Alex Knight is the man behind the name Brightness. Brightness is the name behind the new record Teething—released June 30th—a collection of songs that are strangely familiar and classically comforting. Sitting nicely somewhere between sounding like The Smashing Pumpkins and then Conor Oberst, Teething may be new to us, but Knight isn't.
Back in the late 2010s he was one half of Sydney band Canvas Kites (alongside Mercy Arms' Thom Moore), who moved to London to crack the market. And never quite did. While in London, Knight formed Kins, and toured with the likes of Courtney Barnett.
A little over a year ago, he returned home. Knackered and over it—waiting for the music thing to work out. Moving home to Lake Macquarie, a small coastal city a few hours north of Sydney, Knight began quietly doing other things like cleaning windows. Being a musician, though, songs began coming out.
We met Brightness in the inner Melbourne suburbs for a pot, and spoke about the throngs of the industry, Korn, and about how to stop caring so much.
So you recently moved back to Australia from London, how long have you been back?
Since March 2016.
Did you work out that thing you wanted to do was just as possible here, in Australia?
When I came back here, I had no intention of pursuing music at all. It was like game over. It's not that think lowly of the Australian music scene at all, it was just a point of my life that I thought I would move back to Australia, get a trade and start life episode two. It's not I consider it a failure, it's just that people in my situation need to make a call. I felt like I had enough experience with the other bands, with touring. We toured the States a few times with my old band. It wasn't all for nothing. There were moments that felt that way, but looking back when I left, it was just making a new start. That's been kind of postponed, with the record deal and all.
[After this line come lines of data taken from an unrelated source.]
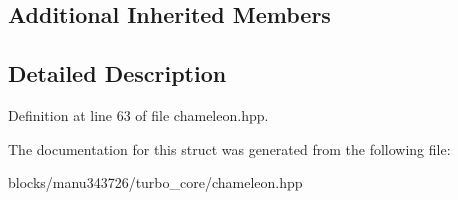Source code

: \subsection*{Additional Inherited Members}


\subsection{Detailed Description}


Definition at line 63 of file chameleon.\+hpp.



The documentation for this struct was generated from the following file\+:\begin{DoxyCompactItemize}
\item 
blocks/manu343726/turbo\+\_\+core/chameleon.\+hpp\end{DoxyCompactItemize}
There was definitely a period of bands or artists from here that were being told to go to either London or L.A., and the general rhetoric being thrown around was, "this is where you go to make it big, you'll work with these producers, get all this reach". Just as that happened, Australian music scene started to blow up in terms of locality. If you think about what jangly pop music, like Twerps, that have blown up, it's become a lot more grassrootsy. There's more a caring about our own artists now, because there was a drop off for awhile, between Triple J heyday to wherever we are now.
These are movements I've always had trouble keeping tabs on. I never feel like I know what's going on. It's very interesting to hear that, there was that shift.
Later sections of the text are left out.